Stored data
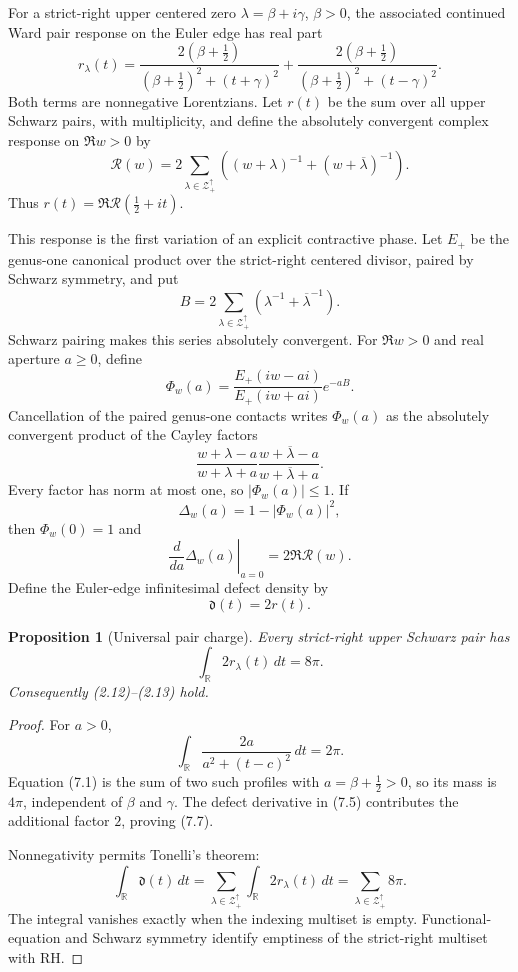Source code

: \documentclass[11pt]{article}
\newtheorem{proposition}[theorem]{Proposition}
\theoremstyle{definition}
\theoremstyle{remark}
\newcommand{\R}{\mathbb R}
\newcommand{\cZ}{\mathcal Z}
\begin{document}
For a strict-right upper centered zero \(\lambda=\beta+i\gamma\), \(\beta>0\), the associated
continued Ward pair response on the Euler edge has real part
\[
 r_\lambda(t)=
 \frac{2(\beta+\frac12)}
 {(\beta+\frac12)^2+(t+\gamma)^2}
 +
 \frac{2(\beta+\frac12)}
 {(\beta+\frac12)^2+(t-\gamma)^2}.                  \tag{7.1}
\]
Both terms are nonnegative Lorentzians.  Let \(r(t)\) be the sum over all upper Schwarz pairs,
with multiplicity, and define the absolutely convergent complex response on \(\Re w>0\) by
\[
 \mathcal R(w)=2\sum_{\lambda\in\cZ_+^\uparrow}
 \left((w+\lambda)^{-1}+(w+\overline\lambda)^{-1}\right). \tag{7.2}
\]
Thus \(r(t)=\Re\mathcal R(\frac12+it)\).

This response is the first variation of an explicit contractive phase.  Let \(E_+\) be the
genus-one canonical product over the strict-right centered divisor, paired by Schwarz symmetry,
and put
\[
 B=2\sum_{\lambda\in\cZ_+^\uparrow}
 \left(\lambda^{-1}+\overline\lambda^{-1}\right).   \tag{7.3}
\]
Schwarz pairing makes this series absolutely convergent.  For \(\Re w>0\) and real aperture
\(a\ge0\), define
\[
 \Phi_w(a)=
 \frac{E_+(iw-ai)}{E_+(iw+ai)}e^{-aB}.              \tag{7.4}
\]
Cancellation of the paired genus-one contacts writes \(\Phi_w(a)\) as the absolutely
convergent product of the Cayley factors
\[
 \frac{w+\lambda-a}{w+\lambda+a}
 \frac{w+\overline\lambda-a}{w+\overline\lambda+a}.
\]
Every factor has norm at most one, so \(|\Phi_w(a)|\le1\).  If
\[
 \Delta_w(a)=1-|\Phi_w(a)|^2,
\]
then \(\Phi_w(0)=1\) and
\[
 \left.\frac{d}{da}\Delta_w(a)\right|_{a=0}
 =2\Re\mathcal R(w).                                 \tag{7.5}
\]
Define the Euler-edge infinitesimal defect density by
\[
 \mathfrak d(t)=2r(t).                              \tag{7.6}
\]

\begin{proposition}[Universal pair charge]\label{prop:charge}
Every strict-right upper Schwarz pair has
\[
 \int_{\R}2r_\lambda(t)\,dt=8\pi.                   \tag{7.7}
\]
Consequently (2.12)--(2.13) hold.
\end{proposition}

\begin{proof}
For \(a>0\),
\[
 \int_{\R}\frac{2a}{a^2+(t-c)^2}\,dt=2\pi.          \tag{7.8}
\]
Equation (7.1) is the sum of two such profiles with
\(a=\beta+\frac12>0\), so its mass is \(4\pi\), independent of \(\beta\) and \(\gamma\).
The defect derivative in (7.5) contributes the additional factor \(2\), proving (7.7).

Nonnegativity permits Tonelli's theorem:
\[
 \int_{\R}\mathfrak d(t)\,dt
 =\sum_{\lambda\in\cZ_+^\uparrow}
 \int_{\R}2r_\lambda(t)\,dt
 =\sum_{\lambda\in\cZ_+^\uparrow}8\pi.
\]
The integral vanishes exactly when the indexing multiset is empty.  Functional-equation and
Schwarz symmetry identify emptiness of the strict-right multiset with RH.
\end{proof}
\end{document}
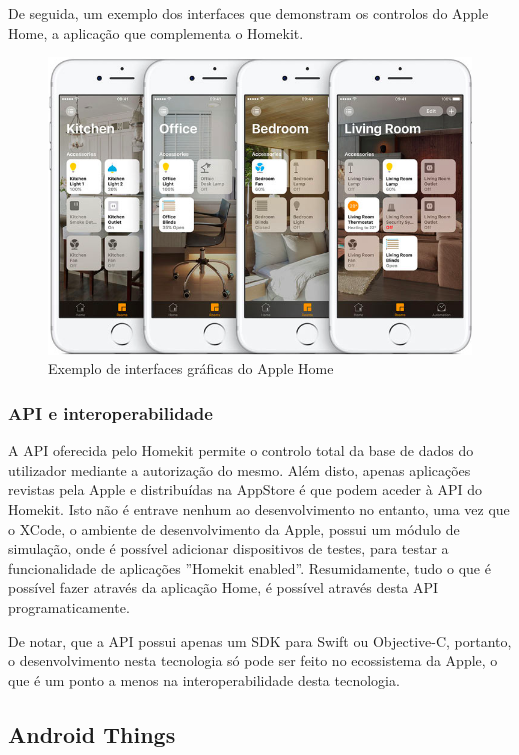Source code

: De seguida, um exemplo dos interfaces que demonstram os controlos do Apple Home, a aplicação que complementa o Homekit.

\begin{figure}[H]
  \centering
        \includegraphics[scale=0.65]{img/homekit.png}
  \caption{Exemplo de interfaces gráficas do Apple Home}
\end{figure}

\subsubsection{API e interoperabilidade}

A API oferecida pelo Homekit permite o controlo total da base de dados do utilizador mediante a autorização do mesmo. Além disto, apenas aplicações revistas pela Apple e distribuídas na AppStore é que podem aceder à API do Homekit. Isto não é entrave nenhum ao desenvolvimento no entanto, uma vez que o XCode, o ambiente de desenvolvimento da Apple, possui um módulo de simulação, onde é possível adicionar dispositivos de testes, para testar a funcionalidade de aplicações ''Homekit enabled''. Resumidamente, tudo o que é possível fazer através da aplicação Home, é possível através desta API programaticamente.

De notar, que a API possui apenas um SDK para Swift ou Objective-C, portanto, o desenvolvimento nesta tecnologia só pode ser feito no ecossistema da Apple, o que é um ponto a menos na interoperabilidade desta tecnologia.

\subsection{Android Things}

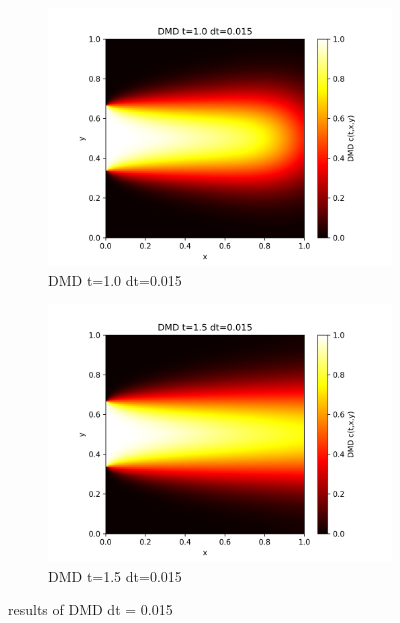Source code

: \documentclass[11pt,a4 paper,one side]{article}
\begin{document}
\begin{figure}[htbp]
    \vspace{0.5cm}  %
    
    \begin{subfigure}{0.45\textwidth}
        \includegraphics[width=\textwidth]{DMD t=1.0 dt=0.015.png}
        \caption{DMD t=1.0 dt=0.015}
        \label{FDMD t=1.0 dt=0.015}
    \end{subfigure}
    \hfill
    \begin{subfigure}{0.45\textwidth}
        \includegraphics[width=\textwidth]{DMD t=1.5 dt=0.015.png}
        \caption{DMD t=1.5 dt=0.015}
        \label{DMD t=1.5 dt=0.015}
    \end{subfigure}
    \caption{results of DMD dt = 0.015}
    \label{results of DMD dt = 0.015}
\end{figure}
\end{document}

### Problem to solve
Reproduce each entry word for word and cut the images.

### Answer
Source code

: \documentclass[11pt]{article}
\newtheorem{proposition}[theorem]{Proposition}
\theoremstyle{definition}
\theoremstyle{remark}
\newcommand{\R}{\mathbb R}
\newcommand{\cZ}{\mathcal Z}
\begin{document}
For a strict-right upper centered zero \(\lambda=\beta+i\gamma\), \(\beta>0\), the associated
continued Ward pair response on the Euler edge has real part
\[
 r_\lambda(t)=
 \frac{2(\beta+\frac12)}
 {(\beta+\frac12)^2+(t+\gamma)^2}
 +
 \frac{2(\beta+\frac12)}
 {(\beta+\frac12)^2+(t-\gamma)^2}.                  \tag{7.1}
\]
Both terms are nonnegative Lorentzians.  Let \(r(t)\) be the sum over all upper Schwarz pairs,
with multiplicity, and define the absolutely convergent complex response on \(\Re w>0\) by
\[
 \mathcal R(w)=2\sum_{\lambda\in\cZ_+^\uparrow}
 \left((w+\lambda)^{-1}+(w+\overline\lambda)^{-1}\right). \tag{7.2}
\]
Thus \(r(t)=\Re\mathcal R(\frac12+it)\).

This response is the first variation of an explicit contractive phase.  Let \(E_+\) be the
genus-one canonical product over the strict-right centered divisor, paired by Schwarz symmetry,
and put
\[
 B=2\sum_{\lambda\in\cZ_+^\uparrow}
 \left(\lambda^{-1}+\overline\lambda^{-1}\right).   \tag{7.3}
\]
Schwarz pairing makes this series absolutely convergent.  For \(\Re w>0\) and real aperture
\(a\ge0\), define
\[
 \Phi_w(a)=
 \frac{E_+(iw-ai)}{E_+(iw+ai)}e^{-aB}.              \tag{7.4}
\]
Cancellation of the paired genus-one contacts writes \(\Phi_w(a)\) as the absolutely
convergent product of the Cayley factors
\[
 \frac{w+\lambda-a}{w+\lambda+a}
 \frac{w+\overline\lambda-a}{w+\overline\lambda+a}.
\]
Every factor has norm at most one, so \(|\Phi_w(a)|\le1\).  If
\[
 \Delta_w(a)=1-|\Phi_w(a)|^2,
\]
then \(\Phi_w(0)=1\) and
\[
 \left.\frac{d}{da}\Delta_w(a)\right|_{a=0}
 =2\Re\mathcal R(w).                                 \tag{7.5}
\]
Define the Euler-edge infinitesimal defect density by
\[
 \mathfrak d(t)=2r(t).                              \tag{7.6}
\]

\begin{proposition}[Universal pair charge]\label{prop:charge}
Every strict-right upper Schwarz pair has
\[
 \int_{\R}2r_\lambda(t)\,dt=8\pi.                   \tag{7.7}
\]
Consequently (2.12)--(2.13) hold.
\end{proposition}

\begin{proof}
For \(a>0\),
\[
 \int_{\R}\frac{2a}{a^2+(t-c)^2}\,dt=2\pi.          \tag{7.8}
\]
Equation (7.1) is the sum of two such profiles with
\(a=\beta+\frac12>0\), so its mass is \(4\pi\), independent of \(\beta\) and \(\gamma\).
The defect derivative in (7.5) contributes the additional factor \(2\), proving (7.7).

Nonnegativity permits Tonelli's theorem:
\[
 \int_{\R}\mathfrak d(t)\,dt
 =\sum_{\lambda\in\cZ_+^\uparrow}
 \int_{\R}2r_\lambda(t)\,dt
 =\sum_{\lambda\in\cZ_+^\uparrow}8\pi.
\]
The integral vanishes exactly when the indexing multiset is empty.  Functional-equation and
Schwarz symmetry identify emptiness of the strict-right multiset with RH.
\end{proof}
\end{document}
Source code

: De seguida, um exemplo dos interfaces que demonstram os controlos do Apple Home, a aplicação que complementa o Homekit.

\begin{figure}[H]
  \centering
        \includegraphics[scale=0.65]{img/homekit.png}
  \caption{Exemplo de interfaces gráficas do Apple Home}
\end{figure}

\subsubsection{API e interoperabilidade}

A API oferecida pelo Homekit permite o controlo total da base de dados do utilizador mediante a autorização do mesmo. Além disto, apenas aplicações revistas pela Apple e distribuídas na AppStore é que podem aceder à API do Homekit. Isto não é entrave nenhum ao desenvolvimento no entanto, uma vez que o XCode, o ambiente de desenvolvimento da Apple, possui um módulo de simulação, onde é possível adicionar dispositivos de testes, para testar a funcionalidade de aplicações ''Homekit enabled''. Resumidamente, tudo o que é possível fazer através da aplicação Home, é possível através desta API programaticamente.

De notar, que a API possui apenas um SDK para Swift ou Objective-C, portanto, o desenvolvimento nesta tecnologia só pode ser feito no ecossistema da Apple, o que é um ponto a menos na interoperabilidade desta tecnologia.

\subsection{Android Things}

Source code

: \documentclass[11pt,a4 paper,one side]{article}
\begin{document}
\begin{figure}[htbp]
    \vspace{0.5cm}  %
    
    \begin{subfigure}{0.45\textwidth}
        \includegraphics[width=\textwidth]{DMD t=1.0 dt=0.015.png}
        \caption{DMD t=1.0 dt=0.015}
        \label{FDMD t=1.0 dt=0.015}
    \end{subfigure}
    \hfill
    \begin{subfigure}{0.45\textwidth}
        \includegraphics[width=\textwidth]{DMD t=1.5 dt=0.015.png}
        \caption{DMD t=1.5 dt=0.015}
        \label{DMD t=1.5 dt=0.015}
    \end{subfigure}
    \caption{results of DMD dt = 0.015}
    \label{results of DMD dt = 0.015}
\end{figure}
\end{document}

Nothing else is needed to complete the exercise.